Les Robinson

Personal information
- Full name: Leslie Robinson
- Date of birth: 1 March 1967 (age 59)
- Place of birth: Shirebrook, England
- Height: 5 ft 8 in (1.73 m)
- Position: Defender

Youth career
- 1983–1984: Chesterfield F.C.

Senior career*
- Years: Team / Apps / (Gls)
- 1984–1986: Mansfield Town / 15 / (0)
- 1986–1988: Stockport County / 67 / (3)
- 1988–1990: Doncaster Rovers / 82 / (12)
- 1990–2000: Oxford United / 459 / (6)
- 2000–2002: Mansfield Town / 80 / (0)
- 2007–2009: Banbury United
- Total:  / 703 / (1)

= Les Robinson (footballer) =

English footballer

Leslie Robinson (born 1 March 1967) is an English retired footballer who played as a defender. He played for Chesterfield, Mansfield Town, Stockport County, Doncaster Rovers, Banbury United and spent ten years at Oxford United where he is sixth in the list of players with the most appearances.
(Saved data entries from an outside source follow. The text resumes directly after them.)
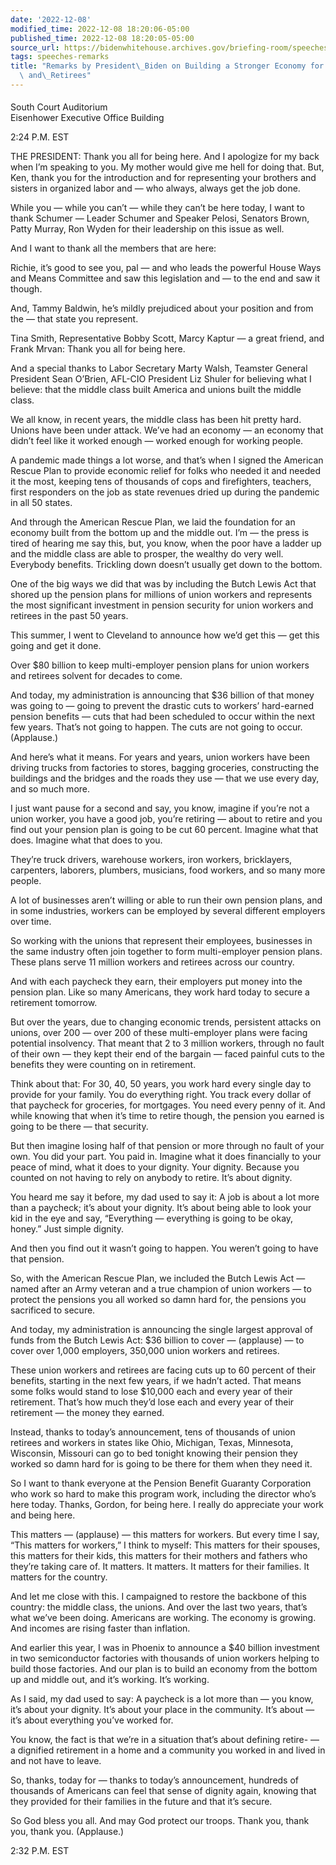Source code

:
```yaml
---
date: '2022-12-08'
modified_time: 2022-12-08 18:20:06-05:00
published_time: 2022-12-08 18:20:05-05:00
source_url: https://bidenwhitehouse.archives.gov/briefing-room/speeches-remarks/2022/12/08/remarks-by-president-biden-on-building-a-stronger-economy-for-union-workers-and-retirees/
tags: speeches-remarks
title: "Remarks by President\_Biden on Building a Stronger Economy for Union Workers\
  \ and\_Retirees"
---
```

 
#### 

South Court Auditorium  
Eisenhower Executive Office Building

2:24 P.M. EST

THE PRESIDENT: Thank you all for being here. And I apologize for my back
when I’m speaking to you. My mother would give me hell for doing that.
But, Ken, thank you for the introduction and for representing your
brothers and sisters in organized labor and — who always, always get the
job done.

While you — while you can’t — while they can’t be here today, I want to
thank Schumer — Leader Schumer and Speaker Pelosi, Senators Brown, Patty
Murray, Ron Wyden for their leadership on this issue as well.

And I want to thank all the members that are here:

Richie, it’s good to see you, pal — and who leads the powerful House
Ways and Means Committee and saw this legislation and — to the end and
saw it though.

And, Tammy Baldwin, he’s mildly prejudiced about your position and from
the — that state you represent.

Tina Smith, Representative Bobby Scott, Marcy Kaptur — a great friend,
and Frank Mrvan: Thank you all for being here.

And a special thanks to Labor Secretary Marty Walsh, Teamster General
President Sean O’Brien, AFL-CIO President Liz Shuler for believing what
I believe: that the middle class built America and unions built the
middle class.

We all know, in recent years, the middle class has been hit pretty hard.
Unions have been under attack. We’ve had an economy — an economy that
didn’t feel like it worked enough — worked enough for working people.

A pandemic made things a lot worse, and that’s when I signed the
American Rescue Plan to provide economic relief for folks who needed it
and needed it the most, keeping tens of thousands of cops and
firefighters, teachers, first responders on the job as state revenues
dried up during the pandemic in all 50 states.

And through the American Rescue Plan, we laid the foundation for an
economy built from the bottom up and the middle out. I’m — the press is
tired of hearing me say this, but, you know, when the poor have a ladder
up and the middle class are able to prosper, the wealthy do very well.
Everybody benefits. Trickling down doesn’t usually get down to the
bottom.

One of the big ways we did that was by including the Butch Lewis Act
that shored up the pension plans for millions of union workers and
represents the most significant investment in pension security for union
workers and retirees in the past 50 years.

This summer, I went to Cleveland to announce how we’d get this — get
this going and get it done.

Over $80 billion to keep multi-employer pension plans for union workers
and retirees solvent for decades to come.

And today, my administration is announcing that $36 billion of that
money was going to — going to prevent the drastic cuts to workers’
hard-earned pension benefits — cuts that had been scheduled to occur
within the next few years. That’s not going to happen. The cuts are not
going to occur. (Applause.)

And here’s what it means. For years and years, union workers have been
driving trucks from factories to stores, bagging groceries, constructing
the buildings and the bridges and the roads they use — that we use every
day, and so much more.

I just want pause for a second and say, you know, imagine if you’re not
a union worker, you have a good job, you’re retiring — about to retire
and you find out your pension plan is going to be cut 60 percent.
Imagine what that does. Imagine what that does to you.

They’re truck drivers, warehouse workers, iron workers, bricklayers,
carpenters, laborers, plumbers, musicians, food workers, and so many
more people.

A lot of businesses aren’t willing or able to run their own pension
plans, and in some industries, workers can be employed by several
different employers over time.

So working with the unions that represent their employees, businesses in
the same industry often join together to form multi-employer pension
plans. These plans serve 11 million workers and retirees across our
country.

And with each paycheck they earn, their employers put money into the
pension plan. Like so many Americans, they work hard today to secure a
retirement tomorrow.

But over the years, due to changing economic trends, persistent attacks
on unions, over 200 — over 200 of these multi-employer plans were facing
potential insolvency. That meant that 2 to 3 million workers, through no
fault of their own — they kept their end of the bargain — faced painful
cuts to the benefits they were counting on in retirement.

Think about that: For 30, 40, 50 years, you work hard every single day
to provide for your family. You do everything right. You track every
dollar of that paycheck for groceries, for mortgages. You need every
penny of it. And while knowing that when it’s time to retire though, the
pension you earned is going to be there — that security.

But then imagine losing half of that pension or more through no fault of
your own. You did your part. You paid in. Imagine what it does
financially to your peace of mind, what it does to your dignity. Your
dignity. Because you counted on not having to rely on anybody to retire.
It’s about dignity.

You heard me say it before, my dad used to say it: A job is about a lot
more than a paycheck; it’s about your dignity. It’s about being able to
look your kid in the eye and say, “Everything — everything is going to
be okay, honey.” Just simple dignity.

And then you find out it wasn’t going to happen. You weren’t going to
have that pension.

So, with the American Rescue Plan, we included the Butch Lewis Act —
named after an Army veteran and a true champion of union workers — to
protect the pensions you all worked so damn hard for, the pensions you
sacrificed to secure.

And today, my administration is announcing the single largest approval
of funds from the Butch Lewis Act: $36 billion to cover — (applause) —
to cover over 1,000 employers, 350,000 union workers and retirees.

These union workers and retirees are facing cuts up to 60 percent of
their benefits, starting in the next few years, if we hadn’t acted. That
means some folks would stand to lose $10,000 each and every year of
their retirement. That’s how much they’d lose each and every year of
their retirement — the money they earned.

Instead, thanks to today’s announcement, tens of thousands of union
retirees and workers in states like Ohio, Michigan, Texas, Minnesota,
Wisconsin, Missouri can go to bed tonight knowing their pension they
worked so damn hard for is going to be there for them when they need it.

So I want to thank everyone at the Pension Benefit Guaranty Corporation
who work so hard to make this program work, including the director who’s
here today. Thanks, Gordon, for being here. I really do appreciate your
work and being here.

This matters — (applause) — this matters for workers. But every time I
say, “This matters for workers,” I think to myself: This matters for
their spouses, this matters for their kids, this matters for their
mothers and fathers who they’re taking care of. It matters. It matters.
It matters for their families. It matters for the country.

And let me close with this. I campaigned to restore the backbone of this
country: the middle class, the unions. And over the last two years,
that’s what we’ve been doing. Americans are working. The economy is
growing. And incomes are rising faster than inflation.

And earlier this year, I was in Phoenix to announce a $40 billion
investment in two semiconductor factories with thousands of union
workers helping to build those factories. And our plan is to build an
economy from the bottom up and middle out, and it’s working. It’s
working.

As I said, my dad used to say: A paycheck is a lot more than — you know,
it’s about your dignity. It’s about your place in the community. It’s
about — it’s about everything you’ve worked for.

You know, the fact is that we’re in a situation that’s about defining
retire- — a dignified retirement in a home and a community you worked in
and lived in and not have to leave.

So, thanks, today for — thanks to today’s announcement, hundreds of
thousands of Americans can feel that sense of dignity again, knowing
that they provided for their families in the future and that it’s
secure.

So God bless you all. And may God protect our troops. Thank you, thank
you, thank you. (Applause.)

2:32 P.M. EST

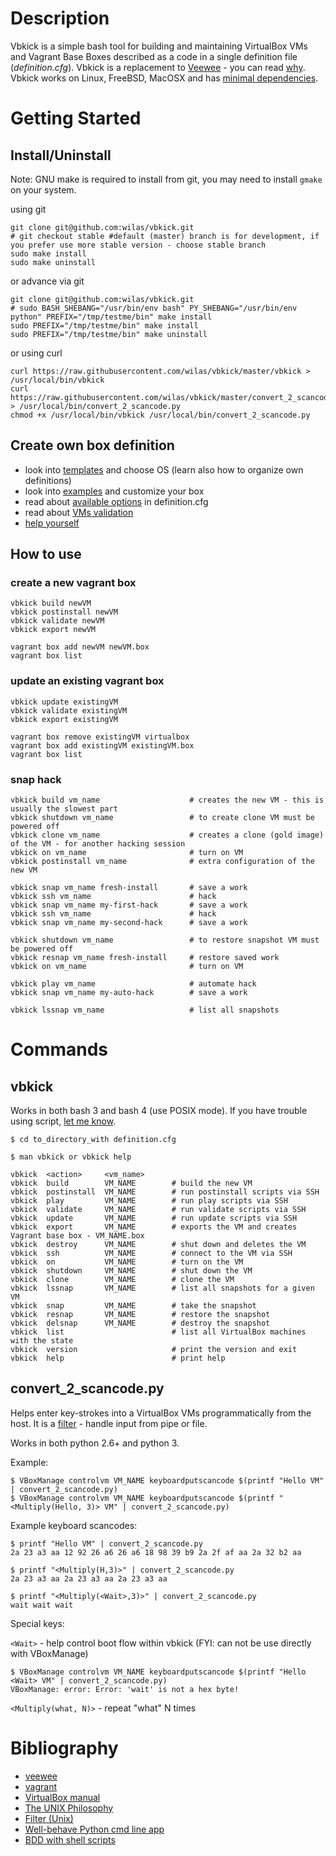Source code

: # Description

Vbkick is a simple bash tool for building and maintaining VirtualBox VMs and Vagrant Base Boxes described as a code in a single definition file (*definition.cfg*). Vbkick is a replacement to [Veewee](https://github.com/jedi4ever/veewee) - you can read [why](docs/WHY.md). Vbkick works on Linux, FreeBSD, MacOSX and has [minimal dependencies](docs/REQUIREMENTS.md).

# Getting Started

## Install/Uninstall

Note: GNU make is required to install from git, you may need to install `gmake` on your system.

using git
```
git clone git@github.com:wilas/vbkick.git
# git checkout stable #default (master) branch is for development, if you prefer use more stable version - choose stable branch
sudo make install
sudo make uninstall
```
or advance via git
```
git clone git@github.com:wilas/vbkick.git
# sudo BASH_SHEBANG="/usr/bin/env bash" PY_SHEBANG="/usr/bin/env python" PREFIX="/tmp/testme/bin" make install
sudo PREFIX="/tmp/testme/bin" make install
sudo PREFIX="/tmp/testme/bin" make uninstall
```
or using curl
```
curl https://raw.githubusercontent.com/wilas/vbkick/master/vbkick > /usr/local/bin/vbkick
curl https://raw.githubusercontent.com/wilas/vbkick/master/convert_2_scancode.py > /usr/local/bin/convert_2_scancode.py
chmod +x /usr/local/bin/vbkick /usr/local/bin/convert_2_scancode.py
```

## Create own box definition

 - look into [templates](templates) and choose OS (learn also how to organize own definitions)
 - look into [examples](examples) and customize your box
 - read about [available options](docs/DEFINITION_CFG.md) in definition.cfg
 - read about [VMs validation](docs/VALIDATE.md)
 - [help yourself](docs/HELP_YOURSELF.md)

## How to use

### create a new vagrant box
```
vbkick build newVM
vbkick postinstall newVM
vbkick validate newVM
vbkick export newVM

vagrant box add newVM newVM.box
vagrant box list
```

### update an existing vagrant box
```
vbkick update existingVM
vbkick validate existingVM
vbkick export existingVM

vagrant box remove existingVM virtualbox
vagrant box add existingVM existingVM.box
vagrant box list
```

### snap hack
```
vbkick build vm_name                    # creates the new VM - this is usually the slowest part
vbkick shutdown vm_name                 # to create clone VM must be powered off
vbkick clone vm_name                    # creates a clone (gold image) of the VM - for another hacking session
vbkick on vm_name                       # turn on VM
vbkick postinstall vm_name              # extra configuration of the new VM

vbkick snap vm_name fresh-install       # save a work
vbkick ssh vm_name                      # hack
vbkick snap vm_name my-first-hack       # save a work
vbkick ssh vm_name                      # hack
vbkick snap vm_name my-second-hack      # save a work

vbkick shutdown vm_name                 # to restore snapshot VM must be powered off
vbkick resnap vm_name fresh-install     # restore saved work
vbkick on vm_name                       # turn on VM

vbkick play vm_name                     # automate hack
vbkick snap vm_name my-auto-hack        # save a work

vbkick lssnap vm_name                   # list all snapshots
```

# Commands

## vbkick

Works in both bash 3 and bash 4 (use POSIX mode). If you have trouble using script, [let me know](CONTRIBUTE.md).

```
$ cd to_directory_with definition.cfg

$ man vbkick or vbkick help

vbkick  <action>     <vm_name>
vbkick  build        VM_NAME        # build the new VM
vbkick  postinstall  VM_NAME        # run postinstall scripts via SSH
vbkick  play         VM_NAME        # run play scripts via SSH
vbkick  validate     VM_NAME        # run validate scripts via SSH
vbkick  update       VM_NAME        # run update scripts via SSH
vbkick  export       VM_NAME        # exports the VM and creates Vagrant base box - VM_NAME.box
vbkick  destroy      VM_NAME        # shut down and deletes the VM
vbkick  ssh          VM_NAME        # connect to the VM via SSH
vbkick  on           VM_NAME        # turn on the VM
vbkick  shutdown     VM_NAME        # shut down the VM
vbkick  clone        VM_NAME        # clone the VM
vbkick  lssnap       VM_NAME        # list all snapshots for a given VM
vbkick  snap         VM_NAME        # take the snapshot
vbkick  resnap       VM_NAME        # restore the snapshot
vbkick  delsnap      VM_NAME        # destroy the snapshot
vbkick  list                        # list all VirtualBox machines with the state
vbkick  version                     # print the version and exit
vbkick  help                        # print help
```

## convert_2_scancode.py

Helps enter key-strokes into a VirtualBox VMs programmatically from the host.
It is a [filter](http://en.wikipedia.org/wiki/Filter_%28Unix%29) - handle input from pipe or file.

Works in both python 2.6+ and python 3.

Example:
```
$ VBoxManage controlvm VM_NAME keyboardputscancode $(printf "Hello VM" | convert_2_scancode.py)
$ VBoxManage controlvm VM_NAME keyboardputscancode $(printf "<Multiply(Hello, 3)> VM" | convert_2_scancode.py)
```

Example keyboard scancodes:
```
$ printf "Hello VM" | convert_2_scancode.py
2a 23 a3 aa 12 92 26 a6 26 a6 18 98 39 b9 2a 2f af aa 2a 32 b2 aa

$ printf "<Multiply(H,3)>" | convert_2_scancode.py
2a 23 a3 aa 2a 23 a3 aa 2a 23 a3 aa

$ printf "<Multiply(<Wait>,3)>" | convert_2_scancode.py
wait wait wait
```

Special keys:

`<Wait>` -  help control boot flow within vbkick (FYI: can not be use directly with VBoxManage)

```
$ VBoxManage controlvm VM_NAME keyboardputscancode $(printf "Hello <Wait> VM" | convert_2_scancode.py)
VBoxManage: error: Error: 'wait' is not a hex byte!
```

`<Multiply(what, N)>` - repeat "what" N times

# Bibliography
 - [veewee](https://github.com/jedi4ever/veewee)
 - [vagrant](https://github.com/mitchellh/vagrant)
 - [VirtualBox manual](http://www.virtualbox.org/manual/ch08.html)
 - [The UNIX Philosophy](http://en.wikipedia.org/wiki/Unix_philosophy#Mike_Gancarz:_The_UNIX_Philosophy)
 - [Filter (Unix)](http://en.wikipedia.org/wiki/Filter_%28Unix%29)
 - [Well-behave Python cmd line app](http://www.slideshare.net/gjcross/tutorial1-14045370)
 - [BDD with shell scripts](http://chrismdp.com/2013/03/bdd-with-shell-script/)

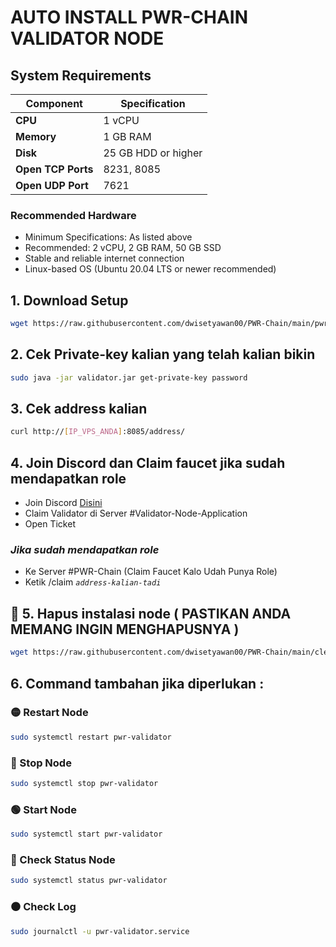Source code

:   # AUTO INSTALL PWR-CHAIN VALIDATOR NODE
  

## System Requirements

| Component | Specification |
|-----------|---------------|
| **CPU** | 1 vCPU |
| **Memory** | 1 GB RAM |
| **Disk** | 25 GB HDD or higher |
| **Open TCP Ports** | 8231, 8085 |
| **Open UDP Port** | 7621 |

### Recommended Hardware
- Minimum Specifications: As listed above
- Recommended: 2 vCPU, 2 GB RAM, 50 GB SSD
- Stable and reliable internet connection
- Linux-based OS (Ubuntu 20.04 LTS or newer recommended)

## 1. Download Setup
```bash
wget https://raw.githubusercontent.com/dwisetyawan00/PWR-Chain/main/pwr-setup.sh && chmod +x pwr-setup.sh && ./pwr-setup.sh
```
## 2. Cek Private-key kalian yang telah kalian bikin
```bash
sudo java -jar validator.jar get-private-key password
```

## 3. Cek address kalian
```bash
curl http://[IP_VPS_ANDA]:8085/address/
```

## 4. Join Discord dan Claim faucet jika sudah mendapatkan role
- Join Discord [Disini](https://discord.gg/C3PRdT7N)
- Claim Validator di Server #Validator-Node-Application
- Open Ticket
### *Jika sudah mendapatkan role*
- Ke Server #PWR-Chain (Claim Faucet Kalo Udah Punya Role)
- Ketik /claim *`address-kalian-tadi`*

## 🔴 5. Hapus instalasi node ( PASTIKAN ANDA MEMANG INGIN MENGHAPUSNYA )
```bash
wget https://raw.githubusercontent.com/dwisetyawan00/PWR-Chain/main/cleanup_validator.sh && chmod +x cleanup_validator.sh && sudo ./cleanup_validator.sh
```

## 6. Command tambahan jika diperlukan :
  ### 🟡 Restart Node
```bash
sudo systemctl restart pwr-validator
```
  ### 🔴 Stop Node
```bash
sudo systemctl stop pwr-validator
```
  ### 🟢 Start Node
```bash
sudo systemctl start pwr-validator
```
  ### 🔵 Check Status Node
```bash
sudo systemctl status pwr-validator
```
  ### ⚫ Check Log
```bash
sudo journalctl -u pwr-validator.service
```        

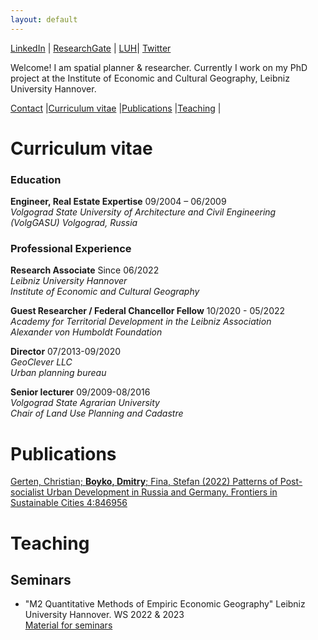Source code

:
 ```yaml
---
layout: default
---
```


[LinkedIn](https://de.linkedin.com/in/dmitry-boyko-02046896) |
[ResearchGate](https://www.researchgate.net/profile/Dmitry-Boyko) |
[LUH](https://www.iwkg.uni-hannover.de/de/dmitry-boyko)|
[Twitter](https://twitter.com/dm_boyko)

Welcome! I am spatial planner & researcher. Currently I work on my PhD project at the Institute of Economic and Cultural Geography, Leibniz University Hannover.  

[Contact](https://www.iwkg.uni-hannover.de/de/dmitry-boyko) |[Curriculum vitae](#curriculum-vitae) |[Publications](#publications) |[Teaching](#teaching) |

# Curriculum vitae

### Education

**Engineer, Real Estate Expertise** 09/2004 – 06/2009 <br>
*Volgograd State University of Architecture and Civil Engineering (VolgGASU) Volgograd, Russia* <br>


### Professional Experience

**Research Associate** Since 06/2022 <br>
*Leibniz University Hannover* <br>
*Institute of Economic and Cultural Geography*  <br>

**Guest Researcher / Federal Chancellor Fellow** 10/2020 - 05/2022 <br>
*Academy for Territorial Development in the Leibniz Association* <br>
*Alexander von Humboldt Foundation*  <br>

**Director** 07/2013-09/2020 <br>
*GeoClever LLC* <br>
*Urban planning bureau*<br>

**Senior lecturer** 09/2009-08/2016 <br>
*Volgograd State Agrarian University* <br>
*Chair of Land Use Planning and Cadastre* <br>


# Publications

[Gerten, Christian; **Boyko, Dmitry**; Fina, Stefan (2022) Patterns of Post-socialist Urban Development in Russia and Germany. Frontiers in Sustainable Cities 4:846956](https://www.frontiersin.org/articles/10.3389/frsc.2022.846956/full)


# Teaching


## Seminars

- "M2 Quantitative Methods of Empiric Economic Geography" Leibniz University Hannover. WS 2022 & 2023    
[Material for seminars](m2-r-course/r-course.md)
Born and raised in Shirebrook, the defender played football for Chesterfield F.C., before turning professional with Mansfield Town F.C. in 1984. Two years later he was sold on to Stockport County F.C. for a free transfer. He was sold on to Doncaster Rovers F.C. for £10,000. In March 1990, he was transferred to Oxford United for £150,000. He would later become the captain of Oxford and make 459 appearances for them.

In the later parts of his career and especially following retirement, Robinson's life changed. He is now an Assistant Head Teacher at Swalcliffe Park School, a school catering for boys with autism near Banbury.

==Testimonial==
On 7 May 2018, a testimonial match was played in his honour at the Kassam Stadium as Oxford played a Liverpool Legends XI. His grandchildren acted as the match's mascots. The game was played by famous ex-players from both sides, including Joey Beauchamp, Paul Kee and Phil Gilchrist for Oxford and Phil Neal, Alan Kennedy and Paul Walsh for Liverpool. Oxford won the match 1–0 with a goal from Paul Wanless.